Getting Rid of Planet Production Wheel Is Going to Make Game More Repetitive

If there's one production wheel for all planets, all of my planets are going to end up looking identical:

Build 3-4 factories initially (for expansion and production). 100% manufacturing.

Use extra production and build research labs.

Change economic wheel to 100% research.

Hit the "end of turn button 50 times and research up to what you want."

 

And that's it.  Every planet will have a farm or two, 3-4 factories, and the rest research labs.  Afterwards, replace all research labs with factories again and conquer.  The planets that already have 3-4 factories will spam out constructor ships for economic star-bases.

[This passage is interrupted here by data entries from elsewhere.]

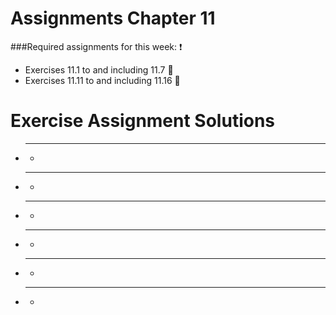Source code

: # Assignments Chapter 11
###Required assignments for this week: :heavy_exclamation_mark:
 - Exercises 11.1 to and including 11.7 :small_red_triangle:
 - Exercises 11.11 to and including 11.16 :small_red_triangle:
 
# Exercise Assignment Solutions
 - ****
    -

 - ****
    -

 - ****
    -

 - ****
    -

 - ****
    -

 - ****
    -
    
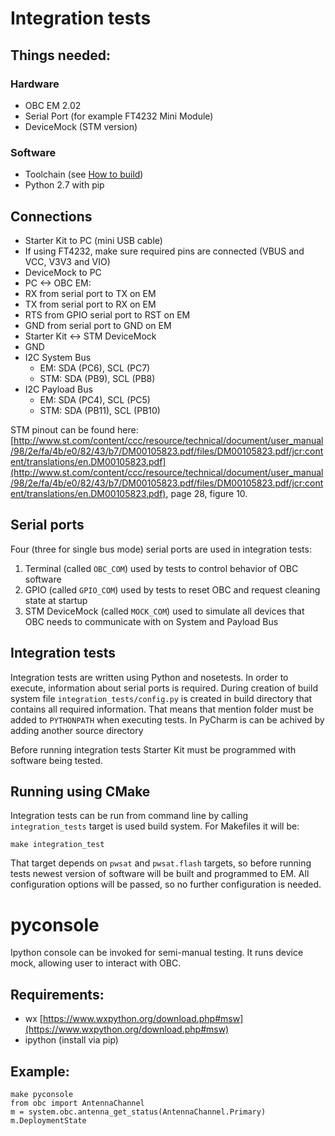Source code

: # Integration tests

## Things needed:
### Hardware
* OBC EM 2.02
* Serial Port (for example FT4232 Mini Module)
* DeviceMock (STM version)

### Software
* Toolchain (see [How to build](HowToBuild.md))
* Python 2.7 with pip

## Connections
* Starter Kit to PC (mini USB cable)
* If using FT4232, make sure required pins are connected (VBUS and VCC, V3V3 and VIO)
* DeviceMock to PC
* PC <-> OBC EM:
 * RX from serial port to TX on EM
 * TX from serial port to RX on EM
 * RTS from GPIO serial port to RST on EM
 * GND from serial port to GND on EM
* Starter Kit <-> STM DeviceMock
 * GND
 * I2C System Bus
 	* EM: SDA (PC6), SCL (PC7)
	* STM: SDA (PB9), SCL (PB8)
 * I2C Payload Bus
 	* EM: SDA (PC4), SCL (PC5)
	* STM: SDA (PB11), SCL (PB10)

STM pinout can be found here: [http://www.st.com/content/ccc/resource/technical/document/user_manual/98/2e/fa/4b/e0/82/43/b7/DM00105823.pdf/files/DM00105823.pdf/jcr:content/translations/en.DM00105823.pdf](http://www.st.com/content/ccc/resource/technical/document/user_manual/98/2e/fa/4b/e0/82/43/b7/DM00105823.pdf/files/DM00105823.pdf/jcr:content/translations/en.DM00105823.pdf), page 28, figure 10.

## Serial ports
Four (three for single bus mode) serial ports are used in integration tests:
 1. Terminal (called `OBC_COM`) used by tests to control behavior of OBC software 
 1. GPIO (called `GPIO_COM`) used by tests to reset OBC and request cleaning state at startup
 1. STM DeviceMock (called `MOCK_COM`) used to simulate all devices that OBC needs to communicate with on System and Payload Bus

## Integration tests
Integration tests are written using Python and nosetests. In order to execute, information about serial ports is required. During creation of build system file `integration_tests/config.py` is created in build directory that contains all required information. That means that mention folder must be added to `PYTHONPATH` when executing tests. In PyCharm is can be achived by adding another source directory

Before running integration tests Starter Kit must be programmed with software being tested. 

## Running using CMake
Integration tests can be run from command line by calling `integration_tests` target is used build system. For Makefiles it will be:

`make integration_test`

That target depends on `pwsat` and `pwsat.flash` targets, so before running tests newest version of software will be built and programmed to EM. All configuration options will be passed, so no further configuration is needed.

# pyconsole
Ipython console can be invoked for semi-manual testing. It runs device mock, allowing user to interact with OBC.

## Requirements:
* wx [https://www.wxpython.org/download.php#msw](https://www.wxpython.org/download.php#msw)
* ipython (install via pip)

## Example:
	make pyconsole
	from obc import AntennaChannel
	m = system.obc.antenna_get_status(AntennaChannel.Primary)
	m.DeploymentState
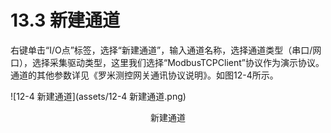 # 13.3 新建通道

右键单击“I/O点”标签，选择“新建通道”，输入通道名称，选择通道类型（串口/网口），选择采集驱动类型，这里我们选择“ModbusTCPClient”协议作为演示协议。通道的其他参数详见《罗米测控网关通讯协议说明》。如图12-4所示。

![12-4 新建通道](assets/12-4 新建通道.png)

<center>新建通道</center>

Every planet will look identical.  

26,655 views 14 replies
Reply #1 Top

Great.  Then maybe they'll make the building buildings part of the game fun instead of hiding behind sliders to make the economy work.  The production wheel was nothing but a massive crutch that the AI could endlessly exploit and humans could not (without it becoming a terrible game).

Reply #2 Top

no the next thing they will do is to get rid of building buildings, because....

its tedious and the AI is bad at it.  Ahh also its against the spirit of the game!

 

 

 

;)

Reply #3 Top

Quoting mortili, reply 2

no the next thing they will do is to get rid of building buildings, because....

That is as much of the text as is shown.